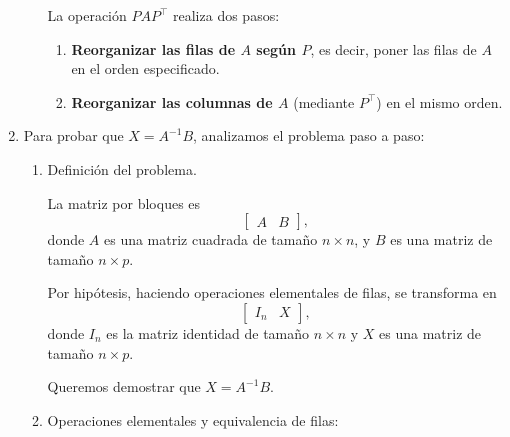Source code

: \begin{enumerate}[label=\color{red}\textbf{\arabic*)}]
\begin{enumerate}[label=\arabic*)]
                La operación $PAP^\intercal$ realiza dos pasos:
                \begin{enumerate}[label=\arabic*)]
                    \item \textbf{Reorganizar las filas de $A$ según $P$}, es decir, poner las filas de $A$ en el orden especificado.
                    \item  \textbf{Reorganizar las columnas de $A$} (mediante $P^\intercal$) en el mismo orden.
                \end{enumerate}
        \end{enumerate}
    \item {}

    Para probar que $X=A^{-1}B$, analizamos el problema paso a paso:
    \begin{enumerate}[label=\arabic*)]
        \item Definición del problema.

            La matriz por bloques es \[
            \begin{bmatrix} 
                A & B 
            \end{bmatrix}, 
            \] donde $A$ es una matriz cuadrada de tamaño  $n\times n$, y $B$ es una matriz de tamaño  $n\times p$.

            Por hipótesis, haciendo operaciones elementales de filas, se transforma en \[
            \begin{bmatrix} 
                I_n & X 
            \end{bmatrix}, 
            \] donde $I_n$ es la matriz identidad de tamaño  $n\times n$ y $X$ es una matriz de tamaño  $n\times p$.

            Queremos demostrar que $X=A^{-1}B$.
        \item Operaciones elementales y equivalencia de filas:


\end{enumerate}
\end{enumerate}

◆ **THE TASK**
If a line in the material contains the word "enumerate", copy that line.

◆ **SOLVED PROBLEM**
: \begin{enumerate}[label=\color{red}\textbf{\arabic*)}]
\begin{enumerate}[label=\arabic*)]
                \begin{enumerate}[label=\arabic*)]
                \end{enumerate}
        \end{enumerate}
    \begin{enumerate}[label=\arabic*)]
\end{enumerate}
\end{enumerate}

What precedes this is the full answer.